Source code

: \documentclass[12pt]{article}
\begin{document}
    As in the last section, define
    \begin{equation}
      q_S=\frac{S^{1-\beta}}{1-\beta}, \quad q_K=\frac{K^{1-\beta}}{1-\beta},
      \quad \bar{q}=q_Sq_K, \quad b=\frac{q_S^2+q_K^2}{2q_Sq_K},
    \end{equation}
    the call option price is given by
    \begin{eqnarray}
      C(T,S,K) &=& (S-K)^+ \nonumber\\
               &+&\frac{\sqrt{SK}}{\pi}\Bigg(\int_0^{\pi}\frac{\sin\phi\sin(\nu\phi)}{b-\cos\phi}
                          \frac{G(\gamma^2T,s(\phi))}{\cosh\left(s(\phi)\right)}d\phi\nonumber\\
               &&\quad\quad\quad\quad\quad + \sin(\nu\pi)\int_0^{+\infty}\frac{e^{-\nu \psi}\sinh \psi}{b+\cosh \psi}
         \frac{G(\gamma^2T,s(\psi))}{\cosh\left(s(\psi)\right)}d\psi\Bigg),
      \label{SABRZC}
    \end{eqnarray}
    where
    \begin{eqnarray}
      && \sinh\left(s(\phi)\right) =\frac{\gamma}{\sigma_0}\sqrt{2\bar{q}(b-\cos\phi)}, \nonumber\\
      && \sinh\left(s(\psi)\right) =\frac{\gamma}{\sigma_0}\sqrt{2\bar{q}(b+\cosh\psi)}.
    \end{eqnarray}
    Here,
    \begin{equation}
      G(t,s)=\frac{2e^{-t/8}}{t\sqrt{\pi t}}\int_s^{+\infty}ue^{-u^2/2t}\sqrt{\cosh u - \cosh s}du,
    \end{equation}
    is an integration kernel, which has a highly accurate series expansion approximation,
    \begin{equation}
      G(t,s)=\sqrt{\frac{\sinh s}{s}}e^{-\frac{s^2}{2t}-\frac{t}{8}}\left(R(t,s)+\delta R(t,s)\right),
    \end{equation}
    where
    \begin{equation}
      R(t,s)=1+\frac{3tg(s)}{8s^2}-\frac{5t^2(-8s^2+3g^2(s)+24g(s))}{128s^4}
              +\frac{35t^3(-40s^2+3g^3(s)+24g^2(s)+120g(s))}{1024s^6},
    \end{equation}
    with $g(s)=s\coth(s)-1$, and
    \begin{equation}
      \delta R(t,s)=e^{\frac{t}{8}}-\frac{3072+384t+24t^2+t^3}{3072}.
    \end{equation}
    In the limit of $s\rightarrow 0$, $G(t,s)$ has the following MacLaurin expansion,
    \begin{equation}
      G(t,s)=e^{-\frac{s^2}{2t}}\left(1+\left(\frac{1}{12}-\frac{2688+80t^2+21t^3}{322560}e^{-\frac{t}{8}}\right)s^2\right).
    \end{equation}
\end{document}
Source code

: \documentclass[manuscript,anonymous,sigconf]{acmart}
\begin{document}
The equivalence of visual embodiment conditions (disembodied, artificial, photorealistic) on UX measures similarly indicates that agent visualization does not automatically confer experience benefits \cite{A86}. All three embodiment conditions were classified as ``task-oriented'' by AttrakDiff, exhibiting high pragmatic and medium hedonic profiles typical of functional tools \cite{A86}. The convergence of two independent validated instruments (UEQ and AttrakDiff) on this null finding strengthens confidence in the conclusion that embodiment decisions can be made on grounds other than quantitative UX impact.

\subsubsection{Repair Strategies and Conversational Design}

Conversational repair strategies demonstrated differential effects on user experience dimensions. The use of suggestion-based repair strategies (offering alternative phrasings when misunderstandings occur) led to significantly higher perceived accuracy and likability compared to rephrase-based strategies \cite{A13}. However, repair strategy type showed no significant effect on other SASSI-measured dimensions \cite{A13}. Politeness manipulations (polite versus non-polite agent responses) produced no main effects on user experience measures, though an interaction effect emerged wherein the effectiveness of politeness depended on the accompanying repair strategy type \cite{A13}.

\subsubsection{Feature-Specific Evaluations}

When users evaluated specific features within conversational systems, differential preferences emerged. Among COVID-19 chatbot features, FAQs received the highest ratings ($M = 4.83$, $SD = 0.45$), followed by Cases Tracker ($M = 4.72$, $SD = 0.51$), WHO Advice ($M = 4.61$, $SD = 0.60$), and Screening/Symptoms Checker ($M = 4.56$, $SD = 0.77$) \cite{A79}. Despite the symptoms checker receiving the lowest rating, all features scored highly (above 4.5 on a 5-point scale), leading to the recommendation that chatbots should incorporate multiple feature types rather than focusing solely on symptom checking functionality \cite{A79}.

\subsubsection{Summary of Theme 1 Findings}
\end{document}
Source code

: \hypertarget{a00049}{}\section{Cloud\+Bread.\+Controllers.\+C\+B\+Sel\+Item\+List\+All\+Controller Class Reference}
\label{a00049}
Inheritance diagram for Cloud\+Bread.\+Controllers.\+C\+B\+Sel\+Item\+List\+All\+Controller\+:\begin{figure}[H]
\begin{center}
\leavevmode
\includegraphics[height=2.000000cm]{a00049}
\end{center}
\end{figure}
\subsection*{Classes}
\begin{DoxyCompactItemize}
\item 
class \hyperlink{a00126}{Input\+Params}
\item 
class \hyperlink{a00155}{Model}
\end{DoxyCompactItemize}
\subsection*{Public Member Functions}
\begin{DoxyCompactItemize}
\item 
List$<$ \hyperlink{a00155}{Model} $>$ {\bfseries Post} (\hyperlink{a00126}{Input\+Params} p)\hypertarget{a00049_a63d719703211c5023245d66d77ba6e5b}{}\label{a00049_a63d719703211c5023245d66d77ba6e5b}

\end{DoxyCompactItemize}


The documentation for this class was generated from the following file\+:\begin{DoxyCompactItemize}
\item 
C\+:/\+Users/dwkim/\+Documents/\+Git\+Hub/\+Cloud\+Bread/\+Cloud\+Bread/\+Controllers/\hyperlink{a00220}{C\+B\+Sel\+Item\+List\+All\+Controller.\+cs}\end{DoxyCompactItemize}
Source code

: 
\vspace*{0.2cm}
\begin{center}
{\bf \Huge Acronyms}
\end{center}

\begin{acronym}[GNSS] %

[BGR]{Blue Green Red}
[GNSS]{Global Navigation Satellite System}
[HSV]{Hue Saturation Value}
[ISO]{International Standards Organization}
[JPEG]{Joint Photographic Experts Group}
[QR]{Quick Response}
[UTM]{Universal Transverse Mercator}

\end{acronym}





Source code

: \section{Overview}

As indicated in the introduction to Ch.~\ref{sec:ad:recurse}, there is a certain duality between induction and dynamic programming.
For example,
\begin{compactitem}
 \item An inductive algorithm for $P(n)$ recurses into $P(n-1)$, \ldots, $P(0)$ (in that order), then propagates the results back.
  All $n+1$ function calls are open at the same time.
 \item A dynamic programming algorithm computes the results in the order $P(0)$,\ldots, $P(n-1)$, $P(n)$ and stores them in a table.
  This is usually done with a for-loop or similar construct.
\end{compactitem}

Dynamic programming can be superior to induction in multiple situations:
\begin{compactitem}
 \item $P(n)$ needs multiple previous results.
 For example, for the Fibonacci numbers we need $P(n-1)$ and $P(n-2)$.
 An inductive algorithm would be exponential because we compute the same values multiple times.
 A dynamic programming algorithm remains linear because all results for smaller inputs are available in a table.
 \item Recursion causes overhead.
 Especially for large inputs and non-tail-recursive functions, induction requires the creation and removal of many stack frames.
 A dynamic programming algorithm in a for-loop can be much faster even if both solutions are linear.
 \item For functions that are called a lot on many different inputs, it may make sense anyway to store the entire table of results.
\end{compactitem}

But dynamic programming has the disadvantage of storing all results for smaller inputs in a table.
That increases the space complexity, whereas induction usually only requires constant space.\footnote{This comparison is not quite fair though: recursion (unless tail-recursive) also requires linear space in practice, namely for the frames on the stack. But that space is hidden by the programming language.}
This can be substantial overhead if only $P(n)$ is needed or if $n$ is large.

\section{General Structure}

# REQUIREMENT
Find the number of lines above that hold the word "subsubsection", then write that number by itself.

# RESULT OF THE EXERCISE
3